6. The method of claim 1, further comprising:

acquiring target game environment data corresponding to a target game from the first server;

carrying out standardized data format conversion on the target game environment data to obtain corresponding target game interaction data;

sending the target game interaction data to the second server so that the second server calls a matched target game model file according to the target game interaction data, and predicting to obtain a target game action based on the target game interaction data through a target neural network model corresponding to the target game model file;

and sending the target game action returned by the second server to the first server so that the first server controls a target object in the target game to execute the next action according to the target game action.

7. A gaming data processing system, the system comprising:

the first server is used for acquiring game environment data corresponding to the current game identifier from the game environment data corresponding to a plurality of games according to the current game environment data acquisition request and returning the game environment data to the game data processing equipment;

the game data processing equipment is used for receiving the game environment data, performing data type conversion on the game environment data to obtain game training interactive data in a standard data format, and sending the game training interactive data to a second server;

and the second server is used for receiving the game training interaction data, training a neural network model according to the game training interaction data to obtain the current game action and the current game reward value which are output by the neural network model and correspond to the current game, stopping the training of the neural network model when the current game reward value reaches a preset game reward threshold value, outputting the current game action and generating a game model file corresponding to the current game.

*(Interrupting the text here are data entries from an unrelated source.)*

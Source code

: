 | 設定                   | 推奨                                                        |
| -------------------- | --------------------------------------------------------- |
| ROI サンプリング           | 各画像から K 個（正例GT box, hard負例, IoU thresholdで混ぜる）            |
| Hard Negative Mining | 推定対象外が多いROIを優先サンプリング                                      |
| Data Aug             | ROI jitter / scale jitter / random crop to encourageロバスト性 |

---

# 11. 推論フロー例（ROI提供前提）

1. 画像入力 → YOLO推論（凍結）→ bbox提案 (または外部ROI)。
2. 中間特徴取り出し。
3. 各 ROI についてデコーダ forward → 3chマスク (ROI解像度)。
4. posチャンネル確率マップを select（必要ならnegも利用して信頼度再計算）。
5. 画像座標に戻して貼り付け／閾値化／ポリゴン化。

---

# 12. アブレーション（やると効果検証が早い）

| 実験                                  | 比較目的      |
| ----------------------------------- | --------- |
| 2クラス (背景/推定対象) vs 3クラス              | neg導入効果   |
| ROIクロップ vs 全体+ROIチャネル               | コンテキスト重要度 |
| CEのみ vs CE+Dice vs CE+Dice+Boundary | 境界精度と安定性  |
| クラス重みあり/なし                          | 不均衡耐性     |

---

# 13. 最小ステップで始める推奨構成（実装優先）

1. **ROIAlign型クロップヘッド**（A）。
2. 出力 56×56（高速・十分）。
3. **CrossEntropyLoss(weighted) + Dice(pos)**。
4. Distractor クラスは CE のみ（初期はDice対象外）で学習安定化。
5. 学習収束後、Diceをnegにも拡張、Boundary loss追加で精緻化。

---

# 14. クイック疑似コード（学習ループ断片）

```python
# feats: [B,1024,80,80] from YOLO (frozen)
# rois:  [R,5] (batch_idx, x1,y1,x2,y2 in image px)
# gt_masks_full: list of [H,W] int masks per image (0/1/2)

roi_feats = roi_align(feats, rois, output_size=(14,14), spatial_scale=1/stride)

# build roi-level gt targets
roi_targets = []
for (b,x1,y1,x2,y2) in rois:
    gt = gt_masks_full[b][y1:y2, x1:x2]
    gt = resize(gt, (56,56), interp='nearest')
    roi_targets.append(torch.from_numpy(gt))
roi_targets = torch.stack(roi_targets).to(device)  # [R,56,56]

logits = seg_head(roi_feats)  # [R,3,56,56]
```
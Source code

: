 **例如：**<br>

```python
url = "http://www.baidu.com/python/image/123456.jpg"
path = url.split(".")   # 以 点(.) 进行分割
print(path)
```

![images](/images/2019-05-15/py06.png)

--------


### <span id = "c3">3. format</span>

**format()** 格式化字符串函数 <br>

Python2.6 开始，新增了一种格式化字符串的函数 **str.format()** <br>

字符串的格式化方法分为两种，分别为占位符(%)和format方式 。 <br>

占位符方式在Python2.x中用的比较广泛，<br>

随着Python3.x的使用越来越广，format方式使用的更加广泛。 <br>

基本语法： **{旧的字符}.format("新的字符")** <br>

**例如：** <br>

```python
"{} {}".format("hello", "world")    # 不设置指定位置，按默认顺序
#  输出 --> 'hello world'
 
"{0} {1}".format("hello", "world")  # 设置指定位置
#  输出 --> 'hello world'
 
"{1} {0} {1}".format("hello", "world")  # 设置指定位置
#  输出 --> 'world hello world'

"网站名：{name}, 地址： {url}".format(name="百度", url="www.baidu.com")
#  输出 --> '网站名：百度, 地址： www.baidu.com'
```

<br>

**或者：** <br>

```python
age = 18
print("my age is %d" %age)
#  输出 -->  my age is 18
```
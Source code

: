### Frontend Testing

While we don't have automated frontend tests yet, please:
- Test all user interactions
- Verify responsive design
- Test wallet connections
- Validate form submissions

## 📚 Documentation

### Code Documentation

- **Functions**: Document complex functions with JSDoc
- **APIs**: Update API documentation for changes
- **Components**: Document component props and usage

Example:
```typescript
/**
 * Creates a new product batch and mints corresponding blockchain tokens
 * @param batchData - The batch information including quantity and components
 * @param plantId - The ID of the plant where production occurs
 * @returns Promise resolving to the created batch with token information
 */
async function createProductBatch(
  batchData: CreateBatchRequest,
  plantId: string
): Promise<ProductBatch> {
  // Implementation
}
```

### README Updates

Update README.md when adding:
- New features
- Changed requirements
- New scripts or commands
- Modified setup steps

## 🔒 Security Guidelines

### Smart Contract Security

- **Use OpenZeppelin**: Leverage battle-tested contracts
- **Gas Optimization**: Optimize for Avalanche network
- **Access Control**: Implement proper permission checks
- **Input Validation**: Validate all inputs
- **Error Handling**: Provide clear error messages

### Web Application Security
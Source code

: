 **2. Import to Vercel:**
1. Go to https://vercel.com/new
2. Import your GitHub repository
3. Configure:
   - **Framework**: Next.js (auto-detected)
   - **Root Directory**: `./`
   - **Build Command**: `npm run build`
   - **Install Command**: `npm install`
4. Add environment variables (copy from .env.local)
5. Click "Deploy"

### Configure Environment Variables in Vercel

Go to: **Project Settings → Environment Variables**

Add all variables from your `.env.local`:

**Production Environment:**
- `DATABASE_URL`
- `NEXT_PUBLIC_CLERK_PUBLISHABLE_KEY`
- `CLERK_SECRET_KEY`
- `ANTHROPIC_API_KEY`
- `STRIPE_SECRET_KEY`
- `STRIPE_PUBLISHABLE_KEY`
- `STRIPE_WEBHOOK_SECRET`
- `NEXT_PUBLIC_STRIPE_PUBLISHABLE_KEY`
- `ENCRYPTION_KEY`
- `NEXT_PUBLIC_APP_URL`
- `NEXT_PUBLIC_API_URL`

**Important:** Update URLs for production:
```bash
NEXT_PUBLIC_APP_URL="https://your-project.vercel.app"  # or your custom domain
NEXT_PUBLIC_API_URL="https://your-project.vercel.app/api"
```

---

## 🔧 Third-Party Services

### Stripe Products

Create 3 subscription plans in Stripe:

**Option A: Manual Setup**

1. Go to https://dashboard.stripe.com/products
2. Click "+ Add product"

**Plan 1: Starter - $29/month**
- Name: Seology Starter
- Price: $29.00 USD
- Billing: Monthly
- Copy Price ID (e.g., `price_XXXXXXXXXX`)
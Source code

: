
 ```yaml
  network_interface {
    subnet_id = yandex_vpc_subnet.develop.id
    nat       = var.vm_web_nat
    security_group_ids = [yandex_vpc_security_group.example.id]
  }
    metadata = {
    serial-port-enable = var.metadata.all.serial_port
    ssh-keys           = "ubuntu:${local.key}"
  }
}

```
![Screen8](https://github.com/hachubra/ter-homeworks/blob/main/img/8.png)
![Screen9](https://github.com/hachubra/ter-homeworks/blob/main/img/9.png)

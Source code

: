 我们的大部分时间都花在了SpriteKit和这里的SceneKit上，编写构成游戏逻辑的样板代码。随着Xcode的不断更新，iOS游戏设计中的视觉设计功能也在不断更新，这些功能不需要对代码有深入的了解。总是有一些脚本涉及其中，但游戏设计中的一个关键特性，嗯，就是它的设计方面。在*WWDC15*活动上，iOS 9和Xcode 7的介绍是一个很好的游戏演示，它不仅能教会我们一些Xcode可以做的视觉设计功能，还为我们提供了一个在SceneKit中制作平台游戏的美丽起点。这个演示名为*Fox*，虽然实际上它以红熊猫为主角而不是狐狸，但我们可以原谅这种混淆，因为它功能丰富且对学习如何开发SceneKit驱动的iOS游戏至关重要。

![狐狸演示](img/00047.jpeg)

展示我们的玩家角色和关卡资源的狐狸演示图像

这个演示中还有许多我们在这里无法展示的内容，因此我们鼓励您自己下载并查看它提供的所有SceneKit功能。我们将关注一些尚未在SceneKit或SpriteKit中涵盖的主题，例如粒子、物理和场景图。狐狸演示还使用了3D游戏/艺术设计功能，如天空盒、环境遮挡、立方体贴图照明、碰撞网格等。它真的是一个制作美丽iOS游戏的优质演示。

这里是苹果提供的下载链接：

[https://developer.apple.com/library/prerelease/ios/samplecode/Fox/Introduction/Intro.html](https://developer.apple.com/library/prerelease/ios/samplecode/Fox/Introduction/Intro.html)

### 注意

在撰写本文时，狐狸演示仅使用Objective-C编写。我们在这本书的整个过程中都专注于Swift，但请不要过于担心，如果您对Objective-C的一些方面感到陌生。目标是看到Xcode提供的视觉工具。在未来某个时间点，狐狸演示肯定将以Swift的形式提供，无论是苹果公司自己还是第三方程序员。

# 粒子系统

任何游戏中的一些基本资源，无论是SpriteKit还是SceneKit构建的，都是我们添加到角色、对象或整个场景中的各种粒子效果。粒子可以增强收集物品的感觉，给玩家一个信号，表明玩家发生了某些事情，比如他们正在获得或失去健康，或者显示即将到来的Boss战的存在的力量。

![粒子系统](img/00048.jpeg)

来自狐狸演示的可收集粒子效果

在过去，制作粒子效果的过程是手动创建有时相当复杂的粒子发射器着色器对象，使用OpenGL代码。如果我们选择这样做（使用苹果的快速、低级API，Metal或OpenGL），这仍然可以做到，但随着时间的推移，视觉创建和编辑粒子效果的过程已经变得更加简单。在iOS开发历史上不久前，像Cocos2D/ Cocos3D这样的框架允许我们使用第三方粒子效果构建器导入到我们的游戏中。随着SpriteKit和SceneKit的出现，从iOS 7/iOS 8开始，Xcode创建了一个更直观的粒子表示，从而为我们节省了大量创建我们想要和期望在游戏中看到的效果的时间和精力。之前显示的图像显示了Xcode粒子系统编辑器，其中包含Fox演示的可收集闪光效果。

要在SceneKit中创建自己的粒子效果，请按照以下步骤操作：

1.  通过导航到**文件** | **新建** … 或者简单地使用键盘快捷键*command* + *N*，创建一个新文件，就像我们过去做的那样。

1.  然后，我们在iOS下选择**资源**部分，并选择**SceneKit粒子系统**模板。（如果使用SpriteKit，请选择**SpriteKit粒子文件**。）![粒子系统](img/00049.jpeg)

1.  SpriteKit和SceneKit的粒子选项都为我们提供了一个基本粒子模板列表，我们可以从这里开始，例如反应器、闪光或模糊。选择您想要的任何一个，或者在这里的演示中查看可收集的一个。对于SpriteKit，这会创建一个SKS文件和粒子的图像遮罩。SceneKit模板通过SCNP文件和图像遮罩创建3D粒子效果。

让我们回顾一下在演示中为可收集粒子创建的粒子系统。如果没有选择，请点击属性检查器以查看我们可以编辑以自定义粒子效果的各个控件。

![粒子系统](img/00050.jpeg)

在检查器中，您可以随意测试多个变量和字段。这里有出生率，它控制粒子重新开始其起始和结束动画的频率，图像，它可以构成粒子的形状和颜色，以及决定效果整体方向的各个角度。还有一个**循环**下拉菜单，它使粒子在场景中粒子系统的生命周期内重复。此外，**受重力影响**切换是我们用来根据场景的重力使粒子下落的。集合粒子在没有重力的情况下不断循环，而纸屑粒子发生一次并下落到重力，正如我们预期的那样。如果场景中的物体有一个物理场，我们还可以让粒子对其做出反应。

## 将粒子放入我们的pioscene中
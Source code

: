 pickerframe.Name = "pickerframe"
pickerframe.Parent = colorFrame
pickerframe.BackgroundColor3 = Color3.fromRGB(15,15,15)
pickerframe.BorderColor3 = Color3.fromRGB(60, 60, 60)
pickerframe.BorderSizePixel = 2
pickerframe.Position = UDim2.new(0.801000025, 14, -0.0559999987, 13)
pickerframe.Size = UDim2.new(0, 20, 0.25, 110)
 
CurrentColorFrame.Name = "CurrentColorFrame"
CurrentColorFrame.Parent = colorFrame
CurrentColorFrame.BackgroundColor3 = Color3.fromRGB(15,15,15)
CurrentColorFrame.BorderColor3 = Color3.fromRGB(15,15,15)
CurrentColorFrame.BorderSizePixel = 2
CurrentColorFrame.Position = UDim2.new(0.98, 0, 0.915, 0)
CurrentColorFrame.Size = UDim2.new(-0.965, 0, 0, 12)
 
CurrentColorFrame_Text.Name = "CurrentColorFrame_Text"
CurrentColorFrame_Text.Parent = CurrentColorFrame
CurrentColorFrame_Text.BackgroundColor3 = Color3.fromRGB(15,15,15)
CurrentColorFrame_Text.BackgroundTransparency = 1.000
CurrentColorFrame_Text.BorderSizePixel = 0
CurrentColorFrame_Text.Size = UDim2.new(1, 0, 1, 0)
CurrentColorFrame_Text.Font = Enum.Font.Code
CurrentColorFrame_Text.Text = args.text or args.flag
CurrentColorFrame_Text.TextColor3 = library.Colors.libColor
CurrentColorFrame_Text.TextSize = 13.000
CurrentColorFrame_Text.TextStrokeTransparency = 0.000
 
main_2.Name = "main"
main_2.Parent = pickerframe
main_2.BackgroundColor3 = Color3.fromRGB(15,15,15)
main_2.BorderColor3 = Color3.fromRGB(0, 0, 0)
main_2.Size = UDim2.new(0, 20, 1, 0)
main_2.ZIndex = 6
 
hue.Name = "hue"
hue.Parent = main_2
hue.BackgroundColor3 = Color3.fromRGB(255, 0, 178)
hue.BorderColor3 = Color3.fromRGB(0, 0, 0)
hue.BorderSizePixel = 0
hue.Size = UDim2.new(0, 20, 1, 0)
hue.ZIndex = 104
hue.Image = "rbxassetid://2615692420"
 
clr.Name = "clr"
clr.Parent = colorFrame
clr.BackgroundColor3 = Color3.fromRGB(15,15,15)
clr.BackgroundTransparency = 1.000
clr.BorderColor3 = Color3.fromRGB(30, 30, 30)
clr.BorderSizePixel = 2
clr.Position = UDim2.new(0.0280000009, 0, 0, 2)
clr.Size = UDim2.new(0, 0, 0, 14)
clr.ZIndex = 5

8. A game data processing apparatus, characterized in that the apparatus comprises:

the game processing device comprises an acquisition module, a processing module and a processing module, wherein the acquisition module is used for acquiring game environment data corresponding to a current game from a first server, the first server is used for acquiring the game environment data corresponding to a plurality of games, and the current game is any one of the games;

and the sending module is used for sending the game training interaction data to a second server so that the second server trains a neural network model according to the game training interaction data to obtain a current game action and a current game reward value which are output by the neural network model and correspond to the current game, and when the current game reward value reaches a preset game reward threshold value, the training of the neural network model is stopped, the current game action is output, and a game model file corresponding to the current game is generated.

9. A computer device comprising a memory, a processor and a computer program stored on the memory and executable on the processor, characterized in that the steps of the method of any of claims 1 to 6 are implemented when the computer program is executed by the processor.

10. A computer-readable storage medium, on which a computer program is stored, which, when being executed by a processor, carries out the steps of the method of any one of claims 1 to 6.